Newsgroups: comp.parallel.pvm
From: knut@vltava.uni-paderborn.de (Knut Menzel)
Reply-To: knut@uni-paderborn.de
Subject: PVM Bug Report for Shared Memory Architectures
Keywords: PVM, SGIMP, SUNMP, Shared Memory
Organization: University of Paderborn
Date: 5 Sep 1994 08:43:51 GMT
Message-ID: <34elo7$l21@news.uni-paderborn.de>

Dear colleagues,

we assume that there is a bug in the shared memory version of 
PVM Release 3.3.2 and 3.3.3. The information is given in the
Bug Report Form below. We have sent the Bug Report Form also
to the Oak Ridge National Laboratory at pvm@msr.epm.ornl.gov.

We appreciate any help concerning this problem. Please send
comments also to the email address below. 

With best wishes,
-- Knut Menzel

--------------------------------------------------------------------------
 Knut Menzel                     University of Paderborn     
 email:   knut@uni-paderborn.de  Department of Computer Science FB17     
 office:  E3.128                 Paderborn Center for Parallel Computing   
 Tel:     +49 5251 603325        Warburger Str. 100     
 Telefax: +49 5251 603436        D-33098 Paderborn     
--------------------------------------------------------------------------

==== Cut here ============================================================

PVM version 3 Bug Report Form
08 June 1994

* The exact version, patch level you're using (e.g. 3.3.0).

  PVM Release 3.3.2 and 3.3.3 for shared memory architectures

* The machine type(s) you're using, hardware and software (e.g. DEC
  3000/500 running OSF 1.2).

  1. Sun Sparc Server 1000, 8 processors, 256 MB main memory.
  2. SGI/Onyx, Deskside, Reality Engine 2, 4 Processors R4400, 256 MB main memory
   
* The machine architecture PVM chooses for you (e.g.

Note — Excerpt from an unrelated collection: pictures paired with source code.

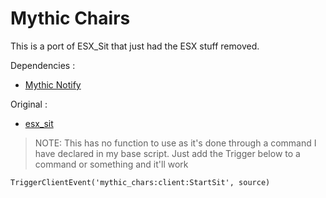# Mythic Chairs
This is a port of ESX_Sit that just had the ESX stuff removed.

Dependencies :
- [Mythic Notify](https://github.com/mythicrp/mythic_notify)

Original :
- [esx_sit](https://github.com/ESX-Org/esx_sit/)

> NOTE: This has no function to use as it's done through a command I have declared in my base script. Just add the Trigger below to a command or something and it'll work

```
TriggerClientEvent('mythic_chars:client:StartSit', source)
```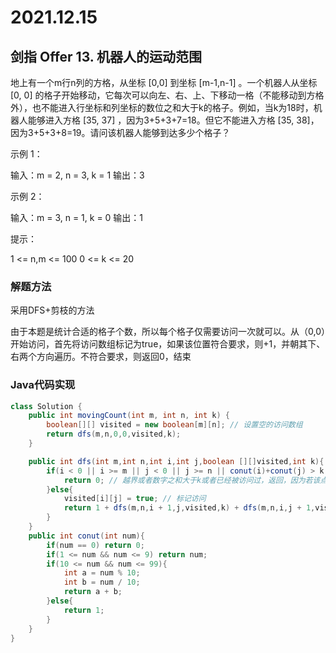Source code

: # 2021.12.15

## 剑指 Offer 13. 机器人的运动范围

地上有一个m行n列的方格，从坐标 [0,0] 到坐标 [m-1,n-1] 。一个机器人从坐标 [0, 0] 的格子开始移动，它每次可以向左、右、上、下移动一格（不能移动到方格外），也不能进入行坐标和列坐标的数位之和大于k的格子。例如，当k为18时，机器人能够进入方格 [35, 37] ，因为3+5+3+7=18。但它不能进入方格 [35, 38]，因为3+5+3+8=19。请问该机器人能够到达多少个格子？

示例 1：

输入：m = 2, n = 3, k = 1
输出：3

示例 2：

输入：m = 3, n = 1, k = 0
输出：1

提示：

1 <= n,m <= 100
0 <= k <= 20

### 解题方法

采用DFS+剪枝的方法

由于本题是统计合适的格子个数，所以每个格子仅需要访问一次就可以。从（0,0）开始访问，首先将访问数组标记为true，如果该位置符合要求，则+1，并朝其下、右两个方向遍历。不符合要求，则返回0，结束

### Java代码实现

```java
class Solution {
    public int movingCount(int m, int n, int k) {
        boolean[][] visited = new boolean[m][n]; // 设置空的访问数组
        return dfs(m,n,0,0,visited,k);
    }

    public int dfs(int m,int n,int i,int j,boolean [][]visited,int k){
        if(i < 0 || i >= m || j < 0 || j >= n || conut(i)+conut(j) > k || visited[i][j]){
            return 0; // 越界或者数字之和大于k或者已经被访问过，返回，因为若该点数字之和大于k,则其下节点和右节点必定均大于k，如果访问过，则其下节点和右节点也必定访问过了
        }else{
            visited[i][j] = true; // 标记访问 
            return 1 + dfs(m,n,i + 1,j,visited,k) + dfs(m,n,i,j + 1,visited,k); // 该节点复合，加1，递归遍历下节点、右节点
        }
    }
    public int conut(int num){
        if(num == 0) return 0;
        if(1 <= num && num <= 9) return num;
        if(10 <= num && num <= 99){
            int a = num % 10;
            int b = num / 10;
            return a + b;
        }else{
            return 1;
        }
    }
}
```


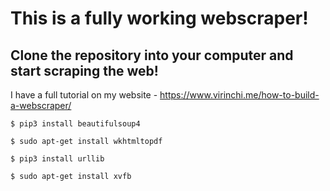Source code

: # This is a fully working webscraper!
## Clone the repository into your computer and start scraping the web!

I have a full tutorial on my website - https://www.virinchi.me/how-to-build-a-webscraper/

```
$ pip3 install beautifulsoup4

$ sudo apt-get install wkhtmltopdf

$ pip3 install urllib

$ sudo apt-get install xvfb
```

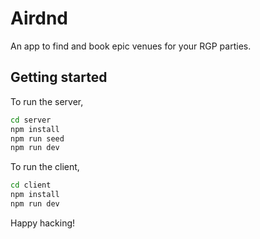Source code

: # Airdnd

An app to find and book epic venues for your RGP parties.

## Getting started

To run the server,

```bash
cd server
npm install
npm run seed
npm run dev
```

To run the client,

```bash
cd client
npm install
npm run dev
```

Happy hacking!
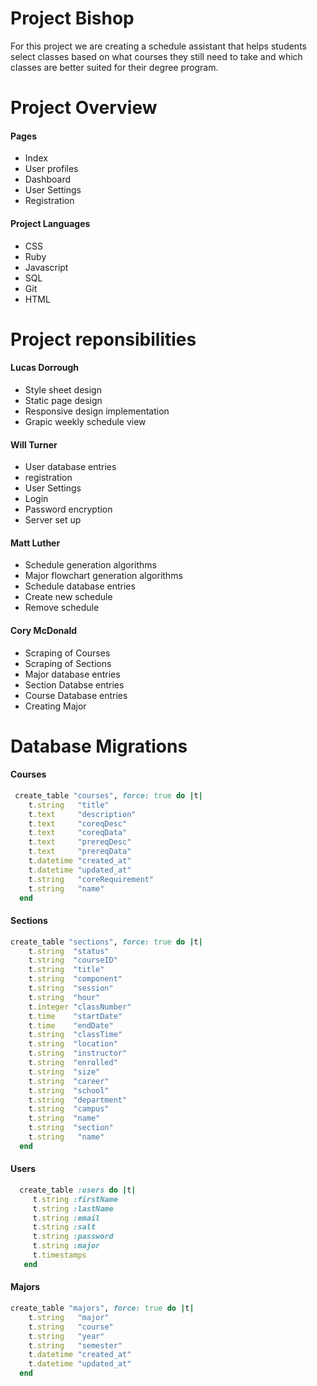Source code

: Project Bishop
=============
For this project we are creating a schedule assistant that helps students select classes based on what courses they still need to take and which classes are better suited for their degree program. 

Project Overview
=============
#### Pages
* Index
* User profiles
* Dashboard
* User Settings
* Registration

#### Project Languages
* CSS
* Ruby
* Javascript
* SQL
* Git
* HTML

Project reponsibilities
=============
#### Lucas Dorrough
* Style sheet design
* Static page design
* Responsive design implementation
* Grapic weekly schedule view

#### Will Turner
* User database entries
* registration
* User Settings
* Login
* Password encryption
* Server set up

#### Matt Luther
* Schedule generation algorithms
* Major flowchart generation algorithms
* Schedule database entries
* Create new schedule
* Remove schedule


#### Cory McDonald
* Scraping of Courses
* Scraping of Sections
* Major database entries
* Section Databse entries
* Course Database entries
* Creating Major

Database Migrations
=============

#### Courses
```ruby
 create_table "courses", force: true do |t|
    t.string   "title"
    t.text     "description"
    t.text     "coreqDesc"
    t.text     "coreqData"
    t.text     "prereqDesc"
    t.text     "prereqData"
    t.datetime "created_at"
    t.datetime "updated_at"
    t.string   "coreRequirement"
    t.string   "name"
  end
```
#### Sections
```ruby
create_table "sections", force: true do |t|
    t.string  "status"
    t.string  "courseID"
    t.string  "title"
    t.string  "component"
    t.string  "session"
    t.string  "hour"
    t.integer "classNumber"
    t.time    "startDate"
    t.time    "endDate"
    t.string  "classTime"
    t.string  "location"
    t.string  "instructor"
    t.string  "enrolled"
    t.string  "size"
    t.string  "career"
    t.string  "school"
    t.string  "department"
    t.string  "campus"
    t.string  "name"
    t.string  "section"
    t.string   "name"
  end
```

#### Users
```ruby
  create_table :users do |t|
     t.string :firstName
     t.string :lastName
     t.string :email
     t.string :salt
     t.string :password
     t.string :major
     t.timestamps
   end
```

#### Majors
```ruby
create_table "majors", force: true do |t|
    t.string   "major"
    t.string   "course"
    t.string   "year"
    t.string   "semester"
    t.datetime "created_at"
    t.datetime "updated_at"
  end
```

ALPHA).

  1. SUNMP
  2. SGIMP

* A short description of the problem (what happens, when, etc.).
  Include error messages (don't edit them to summarize).

  Situation: There are 3 processes given, one master process and two slave
 	processes. The master sends the problem to the slave, the slaves
	solve that problem while communicating another. During this
	computational phase the slave sends status reports back to the
	master.

  Communication: The number of messages are thousands per second (> 4000).
	The size of one message are between 8 and 1000 Byte.

  What happens: During the computation the following error messages occured
	in the pvmt.<userid> file:

	The first error is always one of this kind:
	"ref = -1 on page <integer>"  ; pvmshmem.c, line: 188

	After this the above errors with differen <integer> occur and
	error messages of this kind:
	"peer_send(): outgoing buffer full\n" ; lpvmshmem.c, line: 745

	Either the program runs until the pvmt.<userid> file increases the 
	disk limit, which is about several hundreds of Megabytes. Or the
	program crashes due to the described errors.

  Debugging the software: Debugging the software with standard Unix debuggers
	showed that messages vanish, i. e. they are sent by the master but
	never received by the slaves. In addition we assume that messages 
	already sent but not received are partially overwritten by other
	messages. 

  Delaying of messages: Executing the software the program often crashes 
	after several seconds. Inserting a delay system call the program
	runs for more than 30 minutes.

* A record of what you did to make it happen.

  Compiling the software package with Gnu gcc, or Sun/SGI cc.
  Let it run with 3 processes (1 master, 2 slaves)
  The behaviour is independent of the debugging settings of the PVM server.	

* General comments

  The same errors also occur with a self designed distributed raytracing
  software on Sun Server as well as on SGI/Onyx with more than 4 processes.
  The above description of the situation, communication and results are
  the same.

  We don't think that this is a problem of the operating system, since the
  errors occur on both architectures SUNMP and SGIMP.